Just like any major metropolis, Starbucks and McCafe chain stores are difficult to avoid in Kuala Lumpur, but cast your net a little wider and you won’t be disappointed.
The Malaysian capital is not likely to come up on any list of top coffee cities, but KL offers an adventurous range of coffee experiences, from the resolutely local, the unique and experimental, to the roasters that are determined to go toe-to-toe with the world’s best.
Malaysia’s robust coffee culture has its roots in the traditional neighbourhood coffeeshop, or kopitiam. For many Malaysians, kickstarting the day with breakfast at the local kopitiam is a regular communal experience, and the atmosphere is friendly and warm.
The local brew is rich, smooth and roasted with various exotic ingredients like butter or margarine, corn and palm sugar for a full-bodied taste that can be drunk black or with sweetened condensed milk, hot or cold, with equal ease.
For a classic taste, head to Ho Kow Hainan Kopitiam along Jalan Balai Polis, just a stone’s throw away from KL’s famous Petaling Street. Originally run from a stall, the shop has been going strong since 1956.
The owner, Ho Kow, 77, still comes in every day to chat to regulars and greet the new customers that seek out this well-known spot.
“The coffee comes from a supplier in Jalan Ipoh,” Ho says. “It’s the same since we first opened. I’ve never changed it.”
Ah Weng Koh Hainan Tea & Coffee is another crowd-pleaser, in operation since 1964 from a market stall in Bukit Bintang to its current home at the Pudu ICC.
Besides its classic local coffee blend, it is known for a concoction that mixes coffee and tea. It takes a little getting used to, but is a perfect accompaniment to the regular kopitiam breakfast of half-boiled eggs and thick slices of crisp toasted bread slathered with coconut jam and butter.
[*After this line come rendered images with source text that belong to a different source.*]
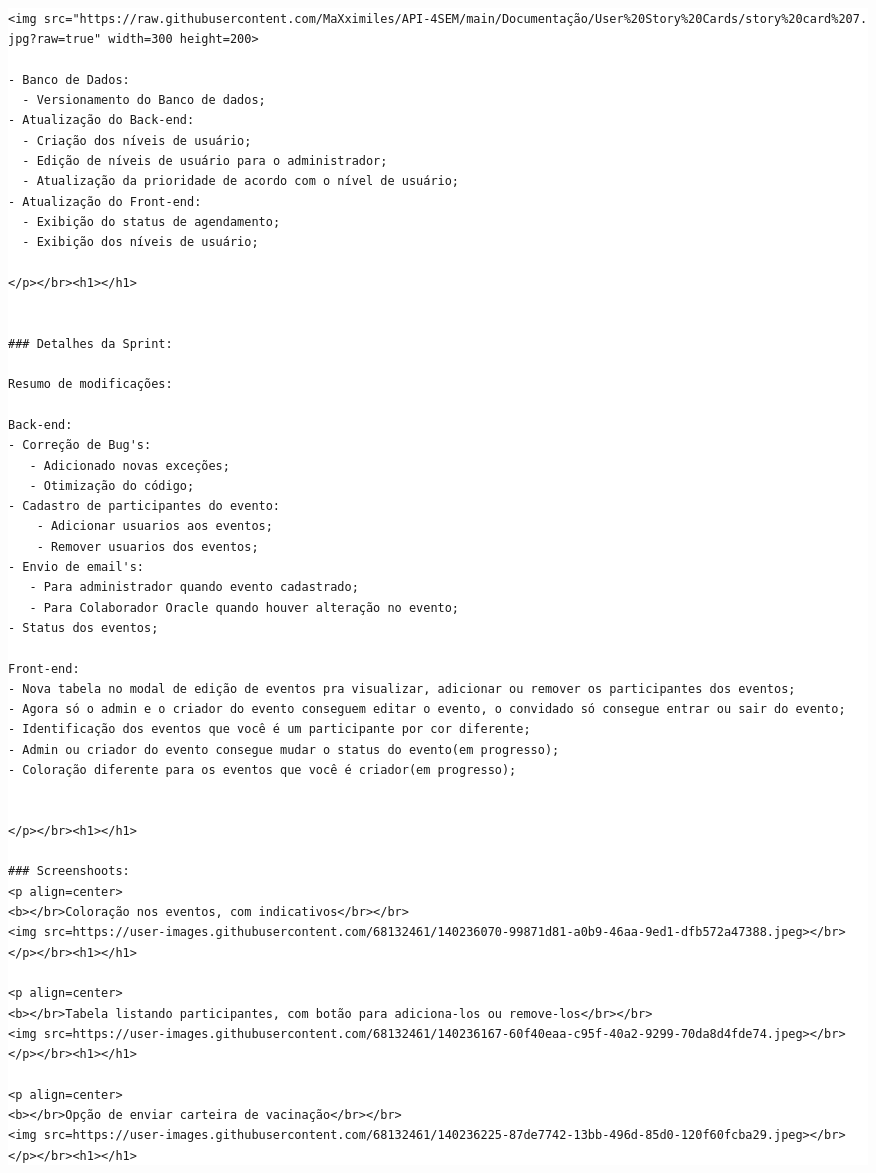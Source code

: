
 ```
<img src="https://raw.githubusercontent.com/MaXximiles/API-4SEM/main/Documentação/User%20Story%20Cards/story%20card%207.jpg?raw=true" width=300 height=200>

- Banco de Dados:
  - Versionamento do Banco de dados; 
- Atualização do Back-end:
  - Criação dos níveis de usuário;
  - Edição de níveis de usuário para o administrador;
  - Atualização da prioridade de acordo com o nível de usuário;
- Atualização do Front-end:
  - Exibição do status de agendamento;
  - Exibição dos níveis de usuário;

</p></br><h1></h1>


### Detalhes da Sprint:

Resumo de modificações:

Back-end:
- Correção de Bug's:
   - Adicionado novas exceções;
   - Otimização do código;
- Cadastro de participantes do evento:
    - Adicionar usuarios aos eventos;
    - Remover usuarios dos eventos; 
- Envio de email's:
   - Para administrador quando evento cadastrado;
   - Para Colaborador Oracle quando houver alteração no evento;
- Status dos eventos;

Front-end:
- Nova tabela no modal de edição de eventos pra visualizar, adicionar ou remover os participantes dos eventos;
- Agora só o admin e o criador do evento conseguem editar o evento, o convidado só consegue entrar ou sair do evento;
- Identificação dos eventos que você é um participante por cor diferente;
- Admin ou criador do evento consegue mudar o status do evento(em progresso);
- Coloração diferente para os eventos que você é criador(em progresso);


</p></br><h1></h1>

### Screenshoots:
<p align=center>
<b></br>Coloração nos eventos, com indicativos</br></br>
<img src=https://user-images.githubusercontent.com/68132461/140236070-99871d81-a0b9-46aa-9ed1-dfb572a47388.jpeg></br>
</p></br><h1></h1>

<p align=center>
<b></br>Tabela listando participantes, com botão para adiciona-los ou remove-los</br></br>
<img src=https://user-images.githubusercontent.com/68132461/140236167-60f40eaa-c95f-40a2-9299-70da8d4fde74.jpeg></br>
</p></br><h1></h1>

<p align=center>
<b></br>Opção de enviar carteira de vacinação</br></br>
<img src=https://user-images.githubusercontent.com/68132461/140236225-87de7742-13bb-496d-85d0-120f60fcba29.jpeg></br>
</p></br><h1></h1>

```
“It’s a special Hainan brew called ‘cham’,” says Danny Kam, grandson of the original founder, who now runs daily operations. “By mixing tea and coffee, you get this unique layering of tastes.”
After nearly six years in business, Feeka Coffee Roasters has hit upon a winning formula. Operating from a converted townhouse in Bukit Bintang, the third wave coffeeshop has built a base of loyal regulars.
“Just like the kopitiams that our parents grew up with, we want this to be a place for friends,” Johann Razali, Feeka’s Community Manager, says. “A place of happiness, with people who know you, that you can trust and be comfortable with.”
Responding to local sensibilities has also extended to the roasting profiles of the house blends, without sacrificing quality.
In the same spirit, the food is equally well-thought-out, offering Western dishes that balance comfort food with a touch of sweetness that appeals to Malaysian tastes.
A short walk away, VCR café discovered the need to provide full meals after a year with only specialty coffees and cakes as Malaysians are used to enjoying food over coffee.
Now in business for over six years, VCR serves arguably the best artisanal coffee in the city centre, offering signature blends and single-origin coffees, all sourced from only highly-rated harvests. They have their own roasters on-site, allowing them to carefully control the quality of their coffee.
In Berlin this year, VCR became the first Malaysian delegate to exhibit as a roastery at the World Coffee Event, the foremost international showcase for coffee.
Love for Liberica
The vast majority of coffee in the world comes from Arabica and Robusta beans, but Jason Liew, an adventurous Malaysian agriculturalist, decided to tackle the little-known Liberica variety, which accounts for only one percent of coffee production in the world.
He started by growing Liberica trees in his father’s fruit farm, and My Liberica was born. Today, the seed to cup enterprise runs a 50-acre plantation in Johor that services four cafes in Johor Bahru and one in Sunway Velocity mall, Kuala Lumpur.
The strong character of Liberica coffee makes it ideal to stabilize coffee blends, giving a clean and long-lasting finish, familiar to Malaysians as that thick satisfying sensation known as “gao”.
A unique feature of Liberica beans is their ability to absorb flavors from external sources, from as early as the pollination stage, which can happen with other species like banana trees, leaving a hint of a banana flavor infused into the finished coffee. During fermentation, Liew has experimented with spraying calamansi juice on his beans for an added citrus note.
The family-run business handles everything from planting trees, picking beans, drying and fermentation, roasting, brewing and even creating unique coffee confections.